*Aim of the task*
Repeat everything in the listing exactly, except for the images.

==*==

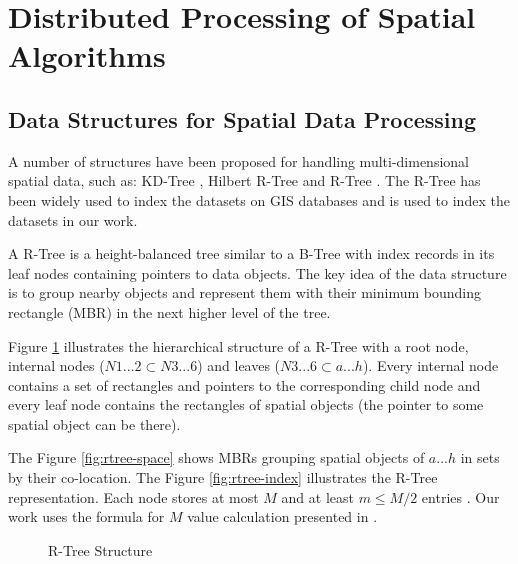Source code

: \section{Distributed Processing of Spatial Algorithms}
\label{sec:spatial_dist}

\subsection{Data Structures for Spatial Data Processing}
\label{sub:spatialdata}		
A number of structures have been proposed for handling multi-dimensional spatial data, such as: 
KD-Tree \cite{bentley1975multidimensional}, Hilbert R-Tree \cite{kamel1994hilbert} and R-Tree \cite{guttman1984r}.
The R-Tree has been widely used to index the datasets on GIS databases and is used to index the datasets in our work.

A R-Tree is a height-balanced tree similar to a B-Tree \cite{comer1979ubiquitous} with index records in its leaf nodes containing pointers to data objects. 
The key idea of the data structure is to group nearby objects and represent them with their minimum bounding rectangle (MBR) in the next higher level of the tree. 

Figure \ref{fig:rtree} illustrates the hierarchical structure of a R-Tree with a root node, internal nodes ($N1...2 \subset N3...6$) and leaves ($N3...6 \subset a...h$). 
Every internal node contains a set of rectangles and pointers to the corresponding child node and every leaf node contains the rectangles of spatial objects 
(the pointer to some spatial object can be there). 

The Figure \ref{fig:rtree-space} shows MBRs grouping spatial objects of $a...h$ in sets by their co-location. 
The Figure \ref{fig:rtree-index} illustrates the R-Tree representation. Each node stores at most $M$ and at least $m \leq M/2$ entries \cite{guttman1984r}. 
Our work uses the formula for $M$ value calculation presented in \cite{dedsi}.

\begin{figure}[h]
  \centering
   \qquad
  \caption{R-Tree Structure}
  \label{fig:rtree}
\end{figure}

==*==

*Response*
Source code

: \section{Distributed Processing of Spatial Algorithms}
\label{sec:spatial_dist}

\subsection{Data Structures for Spatial Data Processing}
\label{sub:spatialdata}		
A number of structures have been proposed for handling multi-dimensional spatial data, such as: 
KD-Tree \cite{bentley1975multidimensional}, Hilbert R-Tree \cite{kamel1994hilbert} and R-Tree \cite{guttman1984r}.
The R-Tree has been widely used to index the datasets on GIS databases and is used to index the datasets in our work.

A R-Tree is a height-balanced tree similar to a B-Tree \cite{comer1979ubiquitous} with index records in its leaf nodes containing pointers to data objects. 
The key idea of the data structure is to group nearby objects and represent them with their minimum bounding rectangle (MBR) in the next higher level of the tree. 

Figure \ref{fig:rtree} illustrates the hierarchical structure of a R-Tree with a root node, internal nodes ($N1...2 \subset N3...6$) and leaves ($N3...6 \subset a...h$). 
Every internal node contains a set of rectangles and pointers to the corresponding child node and every leaf node contains the rectangles of spatial objects 
(the pointer to some spatial object can be there). 

The Figure \ref{fig:rtree-space} shows MBRs grouping spatial objects of $a...h$ in sets by their co-location. 
The Figure \ref{fig:rtree-index} illustrates the R-Tree representation. Each node stores at most $M$ and at least $m \leq M/2$ entries \cite{guttman1984r}. 
Our work uses the formula for $M$ value calculation presented in \cite{dedsi}.

\begin{figure}[h]
  \centering
   \qquad
  \caption{R-Tree Structure}
  \label{fig:rtree}
\end{figure}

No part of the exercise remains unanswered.